JACKSONVILLE, Fla. —
Hundreds of homebound senior citizens are on a waiting list for hot meals and a bit of conversation.
Unable to prepare food for themselves, they qualify for the daily Meals on Wheels service that is provided to thousands of fellow seniors across Northeast Florida. But because of declining federal funding, they must wait until spots open.
Willie Harris, 74, who lives on the Northside, is one of the 600 people on Duval County’s Meals on Wheels waiting list. She has a host of medical problems that hamper her ability to prepare meals, much less get to a grocery store.
“I’ve been sick and I can’t cook,” she said.
For now, her son and a friend bring her meals.
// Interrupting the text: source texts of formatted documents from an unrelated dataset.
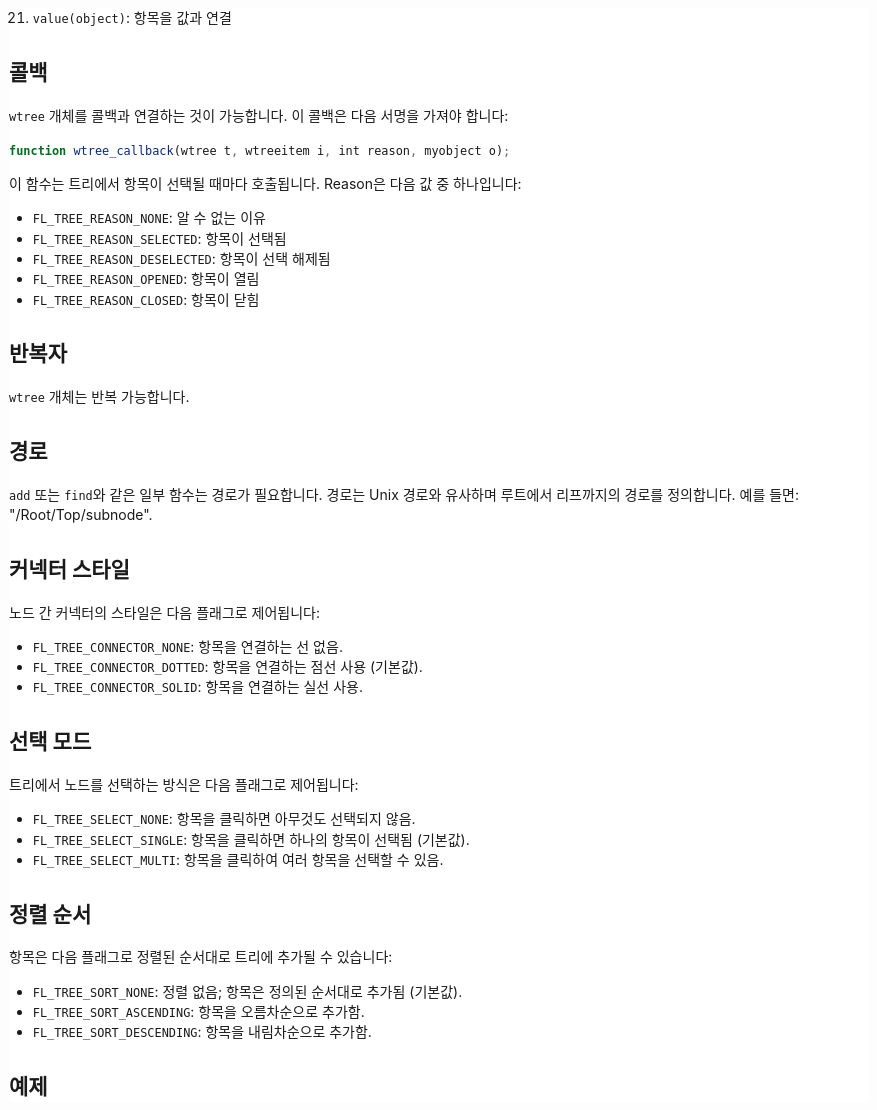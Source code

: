 21. `value(object)`: 항목을 값과 연결

## 콜백

`wtree` 개체를 콜백과 연결하는 것이 가능합니다. 이 콜백은 다음 서명을 가져야 합니다:

```javascript
function wtree_callback(wtree t, wtreeitem i, int reason, myobject o);
```

이 함수는 트리에서 항목이 선택될 때마다 호출됩니다. Reason은 다음 값 중 하나입니다:

- `FL_TREE_REASON_NONE`: 알 수 없는 이유
- `FL_TREE_REASON_SELECTED`: 항목이 선택됨
- `FL_TREE_REASON_DESELECTED`: 항목이 선택 해제됨
- `FL_TREE_REASON_OPENED`: 항목이 열림
- `FL_TREE_REASON_CLOSED`: 항목이 닫힘

## 반복자

`wtree` 개체는 반복 가능합니다.

## 경로

`add` 또는 `find`와 같은 일부 함수는 경로가 필요합니다. 경로는 Unix 경로와 유사하며 루트에서 리프까지의 경로를 정의합니다. 예를 들면: "/Root/Top/subnode".

## 커넥터 스타일

노드 간 커넥터의 스타일은 다음 플래그로 제어됩니다:

- `FL_TREE_CONNECTOR_NONE`: 항목을 연결하는 선 없음.
- `FL_TREE_CONNECTOR_DOTTED`: 항목을 연결하는 점선 사용 (기본값).
- `FL_TREE_CONNECTOR_SOLID`: 항목을 연결하는 실선 사용.

## 선택 모드

트리에서 노드를 선택하는 방식은 다음 플래그로 제어됩니다:

- `FL_TREE_SELECT_NONE`: 항목을 클릭하면 아무것도 선택되지 않음.
- `FL_TREE_SELECT_SINGLE`: 항목을 클릭하면 하나의 항목이 선택됨 (기본값).
- `FL_TREE_SELECT_MULTI`: 항목을 클릭하여 여러 항목을 선택할 수 있음.

## 정렬 순서

항목은 다음 플래그로 정렬된 순서대로 트리에 추가될 수 있습니다:

- `FL_TREE_SORT_NONE`: 정렬 없음; 항목은 정의된 순서대로 추가됨 (기본값).
- `FL_TREE_SORT_ASCENDING`: 항목을 오름차순으로 추가함.
- `FL_TREE_SORT_DESCENDING`: 항목을 내림차순으로 추가함.

## 예제
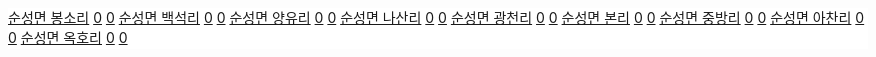 
  <tr class="item">
    <td><a href="충청남도당진시순성면봉소리">순성면 봉소리</a></td>
    <td><a href="충청남도당진시순성면봉소리">0</a></td>
    <td><a href="충청남도당진시순성면봉소리">0</a></td>
  </tr>
    

  <tr class="item">
    <td><a href="충청남도당진시순성면백석리">순성면 백석리</a></td>
    <td><a href="충청남도당진시순성면백석리">0</a></td>
    <td><a href="충청남도당진시순성면백석리">0</a></td>
  </tr>
    

  <tr class="item">
    <td><a href="충청남도당진시순성면양유리">순성면 양유리</a></td>
    <td><a href="충청남도당진시순성면양유리">0</a></td>
    <td><a href="충청남도당진시순성면양유리">0</a></td>
  </tr>
    

  <tr class="item">
    <td><a href="충청남도당진시순성면나산리">순성면 나산리</a></td>
    <td><a href="충청남도당진시순성면나산리">0</a></td>
    <td><a href="충청남도당진시순성면나산리">0</a></td>
  </tr>
    

  <tr class="item">
    <td><a href="충청남도당진시순성면광천리">순성면 광천리</a></td>
    <td><a href="충청남도당진시순성면광천리">0</a></td>
    <td><a href="충청남도당진시순성면광천리">0</a></td>
  </tr>
    

  <tr class="item">
    <td><a href="충청남도당진시순성면본리">순성면 본리</a></td>
    <td><a href="충청남도당진시순성면본리">0</a></td>
    <td><a href="충청남도당진시순성면본리">0</a></td>
  </tr>
    

  <tr class="item">
    <td><a href="충청남도당진시순성면중방리">순성면 중방리</a></td>
    <td><a href="충청남도당진시순성면중방리">0</a></td>
    <td><a href="충청남도당진시순성면중방리">0</a></td>
  </tr>
    

  <tr class="item">
    <td><a href="충청남도당진시순성면아찬리">순성면 아찬리</a></td>
    <td><a href="충청남도당진시순성면아찬리">0</a></td>
    <td><a href="충청남도당진시순성면아찬리">0</a></td>
  </tr>
    

  <tr class="item">
    <td><a href="충청남도당진시순성면옥호리">순성면 옥호리</a></td>
    <td><a href="충청남도당진시순성면옥호리">0</a></td>
    <td><a href="충청남도당진시순성면옥호리">0</a></td>
  </tr>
She said she hopes to at least become one of the Meals on Wheels clients who receive several frozen meals two to three times a week.
“It would help me out,” Harris said.
The situation echoes a recent national report that placed Florida as the state with the ninth highest percentage, 16.64 percent, of people ages 60 and older who are going hungry.
“Unfortunately, I would say our area of Florida is not keeping up with senior hunger, and that some seniors in our community remain at significant risk for hunger,” said Teresa K. Barton, executive director of Aging True, formerly Cathedral Foundation of Jacksonville, which runs the Duval County Meals on Wheels program and feeds about 1,000 seniors daily.
“We are struggling to maintain the levels of feeding that we currently have, with little improvement on the horizon,” Barton said.
Based on telephone screening, the people on the waiting list qualify for delivered meal because they are homebound and isolated. They have no one living with them to prepare a hot daily meal and are unable to prepare a meal for themselves, she said.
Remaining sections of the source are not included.